“We refuse to play by the rules that force us to choose sides in a great power competition. No government that truly exists in the service of the people would invite danger or harm to lives and livelihood.” – President Ferdinand Marcos Jr., Puerto Princesa City, June 23, 2024.

This statement sets a crucial agenda for a foreign policy context that Palawan News previously discussed in its weekend editorial—a shift to a truly independent foreign policy aimed at achieving peace and progress.

Here’s more from that same speech: “We are not in the business to instigate wars—our great ambition is to provide a peaceful and prosperous life for every Filipino. This is the drumbeat—this is the principle that we live by, that we march by.”

Henceforth, the direction has been set.
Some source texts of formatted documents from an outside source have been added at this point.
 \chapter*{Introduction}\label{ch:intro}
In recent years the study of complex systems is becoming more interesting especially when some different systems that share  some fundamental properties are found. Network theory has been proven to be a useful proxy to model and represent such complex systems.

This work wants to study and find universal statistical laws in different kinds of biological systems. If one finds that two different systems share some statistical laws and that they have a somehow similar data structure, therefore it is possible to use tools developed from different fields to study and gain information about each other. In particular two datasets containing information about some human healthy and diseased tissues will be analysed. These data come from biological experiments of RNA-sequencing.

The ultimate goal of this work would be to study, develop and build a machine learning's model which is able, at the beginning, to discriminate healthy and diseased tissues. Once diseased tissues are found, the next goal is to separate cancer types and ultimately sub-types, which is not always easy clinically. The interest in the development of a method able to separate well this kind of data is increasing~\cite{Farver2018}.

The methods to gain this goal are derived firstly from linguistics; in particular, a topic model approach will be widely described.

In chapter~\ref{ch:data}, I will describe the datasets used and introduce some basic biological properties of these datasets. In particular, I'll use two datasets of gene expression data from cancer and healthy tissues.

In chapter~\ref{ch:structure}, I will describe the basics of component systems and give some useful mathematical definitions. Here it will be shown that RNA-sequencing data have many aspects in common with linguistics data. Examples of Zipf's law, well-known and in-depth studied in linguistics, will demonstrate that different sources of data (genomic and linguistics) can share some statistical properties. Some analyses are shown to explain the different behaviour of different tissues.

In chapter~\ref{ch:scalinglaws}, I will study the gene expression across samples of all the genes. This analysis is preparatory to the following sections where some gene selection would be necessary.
It is by no means an easy task for the current administration to flesh it out. Rodrigo Duterte attempted it during his time, but we soon realized his definition of “independent” leaned heavily towards Beijing.
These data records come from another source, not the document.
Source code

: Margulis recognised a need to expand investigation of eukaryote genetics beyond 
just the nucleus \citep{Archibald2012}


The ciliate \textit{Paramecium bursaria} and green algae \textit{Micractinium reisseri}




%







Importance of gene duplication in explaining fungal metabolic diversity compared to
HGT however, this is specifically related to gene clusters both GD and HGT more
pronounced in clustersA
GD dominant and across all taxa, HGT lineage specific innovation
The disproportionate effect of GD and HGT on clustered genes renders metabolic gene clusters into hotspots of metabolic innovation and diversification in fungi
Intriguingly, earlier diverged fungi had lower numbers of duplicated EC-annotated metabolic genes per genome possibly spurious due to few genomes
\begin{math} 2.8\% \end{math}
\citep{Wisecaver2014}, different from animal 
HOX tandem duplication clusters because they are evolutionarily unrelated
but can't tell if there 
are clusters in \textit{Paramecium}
Significantly, the president’s policy speech was delivered during his “Talk to Troops” at the Western Command on Sunday, June 23, 2024, following China’s boldest pushback ever on the BRP Sierra Madre outpost on Ayungin Shoal.

The fallout from the Ayungin Shoal attack will become more evident in the coming days. We can only hope that Beijing and Manila, as well as the diplomatic community, will pursue dialogue—formal or backchannel—to diffuse the situation and discourage any further escalation.

The PBBM administration needs to be more organized in its actions, aligned with the direction set forth in the president’s defining speech, and consistent in its messaging. Now that the president has outlined his foreign policy thrust, it needs to be amplified across various decision-making spheres, including the Departments of Foreign Affairs, Department of National Defense, Armed Forces of the Philippines, National Security Council, and Congress.

This task is markedly important and perhaps the easiest to accomplish, starting with the administration’s communications team being clear with the message and aligned with the context in which the president made his statement.

For starters, they should at least create a group chat to avoid the confusion of government agencies contradicting each other in public. Maybe a communications office that specifically handles messaging on the West Philippine Sea issue is a sensible start. A clear-cut system for developing and disseminating information must be established. If this communications office already exists, its protocols clearly need to be revisited to ensure timely responsiveness. The issue is too complicated and sensitive to allow for dissonance in messaging. While we do not expect everyone involved in the WPS concerns to have a unified view or approach, there must always be a unified message.

PBBM has spoken. The concerned agencies and officials must now follow through. The communications team must not drop the ball or complicate the situation with inconsistent statements. It must control the messaging, anchored on the president’s policy directive on the WPS.